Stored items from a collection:
--- START ---
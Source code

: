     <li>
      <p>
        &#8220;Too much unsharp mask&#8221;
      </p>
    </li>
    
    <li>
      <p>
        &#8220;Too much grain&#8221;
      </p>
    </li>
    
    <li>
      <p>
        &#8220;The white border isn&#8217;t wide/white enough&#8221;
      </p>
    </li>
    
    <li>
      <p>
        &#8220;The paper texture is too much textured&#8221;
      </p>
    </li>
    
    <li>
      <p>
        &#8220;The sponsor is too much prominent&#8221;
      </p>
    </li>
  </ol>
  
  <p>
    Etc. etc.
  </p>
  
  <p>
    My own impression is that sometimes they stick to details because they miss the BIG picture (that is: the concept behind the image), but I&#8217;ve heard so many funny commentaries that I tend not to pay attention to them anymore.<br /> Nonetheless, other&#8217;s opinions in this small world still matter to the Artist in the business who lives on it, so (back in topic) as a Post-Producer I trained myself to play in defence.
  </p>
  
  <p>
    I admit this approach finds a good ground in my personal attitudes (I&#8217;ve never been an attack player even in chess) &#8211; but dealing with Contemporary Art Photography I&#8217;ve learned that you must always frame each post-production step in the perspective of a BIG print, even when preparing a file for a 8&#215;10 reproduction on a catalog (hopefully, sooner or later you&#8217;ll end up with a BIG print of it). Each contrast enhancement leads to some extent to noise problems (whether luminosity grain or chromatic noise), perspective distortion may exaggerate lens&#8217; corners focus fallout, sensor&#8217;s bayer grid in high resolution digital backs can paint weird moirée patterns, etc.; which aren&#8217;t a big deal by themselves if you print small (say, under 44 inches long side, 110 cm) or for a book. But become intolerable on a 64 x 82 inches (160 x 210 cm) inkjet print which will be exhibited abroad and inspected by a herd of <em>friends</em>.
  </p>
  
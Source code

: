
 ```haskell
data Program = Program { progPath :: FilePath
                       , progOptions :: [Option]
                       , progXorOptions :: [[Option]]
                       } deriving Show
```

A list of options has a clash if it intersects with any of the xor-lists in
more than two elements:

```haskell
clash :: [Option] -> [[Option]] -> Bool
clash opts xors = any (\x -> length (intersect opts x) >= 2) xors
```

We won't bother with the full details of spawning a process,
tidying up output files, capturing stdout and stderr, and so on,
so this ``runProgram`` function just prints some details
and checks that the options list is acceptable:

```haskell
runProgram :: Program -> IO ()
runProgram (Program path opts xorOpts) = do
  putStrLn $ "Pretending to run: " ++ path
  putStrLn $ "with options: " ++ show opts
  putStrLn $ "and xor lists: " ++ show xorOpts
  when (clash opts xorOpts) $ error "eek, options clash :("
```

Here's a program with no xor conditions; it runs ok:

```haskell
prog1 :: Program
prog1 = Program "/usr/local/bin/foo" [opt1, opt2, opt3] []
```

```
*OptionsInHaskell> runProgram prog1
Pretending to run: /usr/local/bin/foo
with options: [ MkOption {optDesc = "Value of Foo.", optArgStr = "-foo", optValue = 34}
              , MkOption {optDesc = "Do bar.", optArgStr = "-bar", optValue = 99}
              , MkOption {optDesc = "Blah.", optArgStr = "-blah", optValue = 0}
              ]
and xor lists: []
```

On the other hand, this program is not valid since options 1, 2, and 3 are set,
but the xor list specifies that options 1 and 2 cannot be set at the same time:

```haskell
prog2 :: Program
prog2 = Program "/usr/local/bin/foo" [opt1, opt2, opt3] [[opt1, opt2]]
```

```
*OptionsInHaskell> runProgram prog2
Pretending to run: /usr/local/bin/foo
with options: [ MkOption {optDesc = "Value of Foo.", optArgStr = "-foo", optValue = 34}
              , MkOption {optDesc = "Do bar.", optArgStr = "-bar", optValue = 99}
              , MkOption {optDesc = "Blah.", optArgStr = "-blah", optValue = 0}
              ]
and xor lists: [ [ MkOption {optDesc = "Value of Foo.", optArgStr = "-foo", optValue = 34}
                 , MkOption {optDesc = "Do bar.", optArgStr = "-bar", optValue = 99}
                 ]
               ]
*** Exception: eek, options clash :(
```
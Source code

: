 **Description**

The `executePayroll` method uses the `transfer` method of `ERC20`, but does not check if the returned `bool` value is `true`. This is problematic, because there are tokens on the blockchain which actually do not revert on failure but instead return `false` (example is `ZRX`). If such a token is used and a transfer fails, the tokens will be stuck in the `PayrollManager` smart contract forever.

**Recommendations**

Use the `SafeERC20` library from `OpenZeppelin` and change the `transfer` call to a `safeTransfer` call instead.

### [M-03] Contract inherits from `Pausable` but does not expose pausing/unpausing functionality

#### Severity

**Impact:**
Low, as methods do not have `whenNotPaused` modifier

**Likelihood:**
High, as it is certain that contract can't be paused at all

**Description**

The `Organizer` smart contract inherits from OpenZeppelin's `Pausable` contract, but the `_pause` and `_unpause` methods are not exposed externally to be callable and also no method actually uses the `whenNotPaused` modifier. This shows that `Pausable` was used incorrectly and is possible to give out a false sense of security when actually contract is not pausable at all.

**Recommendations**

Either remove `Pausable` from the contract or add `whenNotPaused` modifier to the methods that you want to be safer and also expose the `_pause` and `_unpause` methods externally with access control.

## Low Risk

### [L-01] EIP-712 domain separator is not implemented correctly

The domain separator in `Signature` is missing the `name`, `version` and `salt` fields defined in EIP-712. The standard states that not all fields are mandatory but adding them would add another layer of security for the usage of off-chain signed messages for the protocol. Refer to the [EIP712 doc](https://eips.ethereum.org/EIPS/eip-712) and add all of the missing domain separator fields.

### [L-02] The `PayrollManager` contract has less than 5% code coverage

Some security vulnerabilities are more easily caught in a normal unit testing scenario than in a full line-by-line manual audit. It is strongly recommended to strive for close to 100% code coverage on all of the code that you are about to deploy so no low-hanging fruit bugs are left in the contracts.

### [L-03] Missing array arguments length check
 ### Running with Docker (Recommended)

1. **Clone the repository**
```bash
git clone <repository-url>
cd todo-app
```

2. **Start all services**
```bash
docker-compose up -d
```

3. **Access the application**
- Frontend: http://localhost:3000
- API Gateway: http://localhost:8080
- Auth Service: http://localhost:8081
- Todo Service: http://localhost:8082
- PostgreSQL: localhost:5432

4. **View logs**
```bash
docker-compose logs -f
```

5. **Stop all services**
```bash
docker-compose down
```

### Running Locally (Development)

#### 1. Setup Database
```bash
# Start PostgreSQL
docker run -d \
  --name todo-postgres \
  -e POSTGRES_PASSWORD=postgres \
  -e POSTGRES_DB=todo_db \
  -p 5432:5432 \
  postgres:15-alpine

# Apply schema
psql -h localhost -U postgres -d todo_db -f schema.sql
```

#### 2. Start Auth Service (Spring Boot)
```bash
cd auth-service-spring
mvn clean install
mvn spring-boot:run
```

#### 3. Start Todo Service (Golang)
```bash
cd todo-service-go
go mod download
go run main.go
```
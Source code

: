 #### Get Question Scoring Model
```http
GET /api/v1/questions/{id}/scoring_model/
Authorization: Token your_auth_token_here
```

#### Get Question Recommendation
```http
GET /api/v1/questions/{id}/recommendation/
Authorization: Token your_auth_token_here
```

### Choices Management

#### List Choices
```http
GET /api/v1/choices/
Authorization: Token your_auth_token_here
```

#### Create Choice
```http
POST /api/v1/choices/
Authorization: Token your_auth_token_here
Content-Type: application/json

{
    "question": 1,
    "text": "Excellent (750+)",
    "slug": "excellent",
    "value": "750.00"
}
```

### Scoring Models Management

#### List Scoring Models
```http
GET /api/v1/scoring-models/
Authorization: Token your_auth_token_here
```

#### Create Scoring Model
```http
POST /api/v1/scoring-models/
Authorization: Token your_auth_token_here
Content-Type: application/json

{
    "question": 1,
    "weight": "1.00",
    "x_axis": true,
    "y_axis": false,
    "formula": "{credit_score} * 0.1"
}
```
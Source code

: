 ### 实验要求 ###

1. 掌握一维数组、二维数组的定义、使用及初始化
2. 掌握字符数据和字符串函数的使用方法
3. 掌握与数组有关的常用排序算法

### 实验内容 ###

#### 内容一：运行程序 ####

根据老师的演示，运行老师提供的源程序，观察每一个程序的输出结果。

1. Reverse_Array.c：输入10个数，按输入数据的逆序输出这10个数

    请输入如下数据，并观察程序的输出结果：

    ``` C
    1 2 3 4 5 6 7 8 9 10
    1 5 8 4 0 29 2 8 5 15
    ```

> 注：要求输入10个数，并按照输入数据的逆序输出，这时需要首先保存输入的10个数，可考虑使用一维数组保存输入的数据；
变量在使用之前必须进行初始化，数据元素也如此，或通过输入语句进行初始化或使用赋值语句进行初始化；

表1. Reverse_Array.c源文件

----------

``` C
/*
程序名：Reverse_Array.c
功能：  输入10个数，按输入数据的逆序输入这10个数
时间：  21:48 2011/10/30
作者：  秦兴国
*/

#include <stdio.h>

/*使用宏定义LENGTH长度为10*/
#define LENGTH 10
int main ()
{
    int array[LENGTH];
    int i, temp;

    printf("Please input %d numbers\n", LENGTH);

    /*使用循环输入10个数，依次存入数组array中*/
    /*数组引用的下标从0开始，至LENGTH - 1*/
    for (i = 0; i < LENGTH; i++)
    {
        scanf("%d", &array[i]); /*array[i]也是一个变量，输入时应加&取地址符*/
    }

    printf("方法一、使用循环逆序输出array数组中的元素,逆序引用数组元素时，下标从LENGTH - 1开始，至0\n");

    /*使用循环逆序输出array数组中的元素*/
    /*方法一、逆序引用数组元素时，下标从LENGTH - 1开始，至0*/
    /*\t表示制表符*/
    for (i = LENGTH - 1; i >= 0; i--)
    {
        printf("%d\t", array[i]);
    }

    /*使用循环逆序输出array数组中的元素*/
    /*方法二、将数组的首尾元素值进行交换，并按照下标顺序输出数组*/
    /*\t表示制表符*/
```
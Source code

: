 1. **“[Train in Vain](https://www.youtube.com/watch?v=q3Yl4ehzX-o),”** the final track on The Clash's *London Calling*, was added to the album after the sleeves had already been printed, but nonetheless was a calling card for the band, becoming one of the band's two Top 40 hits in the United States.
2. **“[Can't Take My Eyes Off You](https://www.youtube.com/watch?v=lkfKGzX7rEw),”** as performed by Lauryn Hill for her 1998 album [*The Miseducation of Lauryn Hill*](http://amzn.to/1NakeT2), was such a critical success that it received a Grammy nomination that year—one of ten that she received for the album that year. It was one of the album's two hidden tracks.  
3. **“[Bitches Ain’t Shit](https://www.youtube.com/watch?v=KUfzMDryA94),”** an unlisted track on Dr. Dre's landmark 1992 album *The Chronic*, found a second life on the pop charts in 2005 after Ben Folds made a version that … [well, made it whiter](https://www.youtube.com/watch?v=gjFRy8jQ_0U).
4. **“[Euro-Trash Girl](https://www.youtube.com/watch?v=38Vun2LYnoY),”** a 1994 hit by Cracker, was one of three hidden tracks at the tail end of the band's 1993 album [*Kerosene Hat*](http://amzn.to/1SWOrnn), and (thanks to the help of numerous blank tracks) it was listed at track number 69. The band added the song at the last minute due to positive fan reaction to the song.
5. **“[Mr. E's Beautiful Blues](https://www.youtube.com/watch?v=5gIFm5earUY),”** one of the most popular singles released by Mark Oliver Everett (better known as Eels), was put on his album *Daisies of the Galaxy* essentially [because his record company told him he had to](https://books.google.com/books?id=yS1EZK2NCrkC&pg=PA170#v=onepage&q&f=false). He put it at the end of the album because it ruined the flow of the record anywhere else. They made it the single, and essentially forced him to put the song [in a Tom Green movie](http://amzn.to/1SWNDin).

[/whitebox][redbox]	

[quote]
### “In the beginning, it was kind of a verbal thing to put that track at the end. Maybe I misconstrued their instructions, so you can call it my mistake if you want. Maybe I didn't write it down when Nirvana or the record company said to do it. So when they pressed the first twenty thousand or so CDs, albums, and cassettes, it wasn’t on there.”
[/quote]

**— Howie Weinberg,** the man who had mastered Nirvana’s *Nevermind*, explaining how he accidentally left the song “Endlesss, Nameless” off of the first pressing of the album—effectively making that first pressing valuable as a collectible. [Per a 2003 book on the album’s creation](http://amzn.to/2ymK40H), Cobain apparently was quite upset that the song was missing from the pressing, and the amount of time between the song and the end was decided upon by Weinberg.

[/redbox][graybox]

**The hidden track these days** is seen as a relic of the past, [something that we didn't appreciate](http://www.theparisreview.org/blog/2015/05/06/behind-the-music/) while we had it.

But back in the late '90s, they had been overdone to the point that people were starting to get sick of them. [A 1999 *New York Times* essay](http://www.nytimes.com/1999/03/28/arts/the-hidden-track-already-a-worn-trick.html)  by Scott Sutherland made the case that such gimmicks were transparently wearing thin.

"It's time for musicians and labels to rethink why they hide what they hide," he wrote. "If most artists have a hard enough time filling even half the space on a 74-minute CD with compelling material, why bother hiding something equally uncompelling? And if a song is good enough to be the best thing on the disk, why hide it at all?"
--- END ---
Out of the entries above, write out only the lines between the line holding "to the song." and the line holding "while we had it.", inclusive, each exactly as given.

Task output:
4. **“[Euro-Trash Girl](https://www.youtube.com/watch?v=38Vun2LYnoY),”** a 1994 hit by Cracker, was one of three hidden tracks at the tail end of the band's 1993 album [*Kerosene Hat*](http://amzn.to/1SWOrnn), and (thanks to the help of numerous blank tracks) it was listed at track number 69. The band added the song at the last minute due to positive fan reaction to the song.
5. **“[Mr. E's Beautiful Blues](https://www.youtube.com/watch?v=5gIFm5earUY),”** one of the most popular singles released by Mark Oliver Everett (better known as Eels), was put on his album *Daisies of the Galaxy* essentially [because his record company told him he had to](https://books.google.com/books?id=yS1EZK2NCrkC&pg=PA170#v=onepage&q&f=false). He put it at the end of the album because it ruined the flow of the record anywhere else. They made it the single, and essentially forced him to put the song [in a Tom Green movie](http://amzn.to/1SWNDin).

[/whitebox][redbox]	

[quote]
### “In the beginning, it was kind of a verbal thing to put that track at the end. Maybe I misconstrued their instructions, so you can call it my mistake if you want. Maybe I didn't write it down when Nirvana or the record company said to do it. So when they pressed the first twenty thousand or so CDs, albums, and cassettes, it wasn’t on there.”
[/quote]

**— Howie Weinberg,** the man who had mastered Nirvana’s *Nevermind*, explaining how he accidentally left the song “Endlesss, Nameless” off of the first pressing of the album—effectively making that first pressing valuable as a collectible. [Per a 2003 book on the album’s creation](http://amzn.to/2ymK40H), Cobain apparently was quite upset that the song was missing from the pressing, and the amount of time between the song and the end was decided upon by Weinberg.

[/redbox][graybox]

**The hidden track these days** is seen as a relic of the past, [something that we didn't appreciate](http://www.theparisreview.org/blog/2015/05/06/behind-the-music/) while we had it.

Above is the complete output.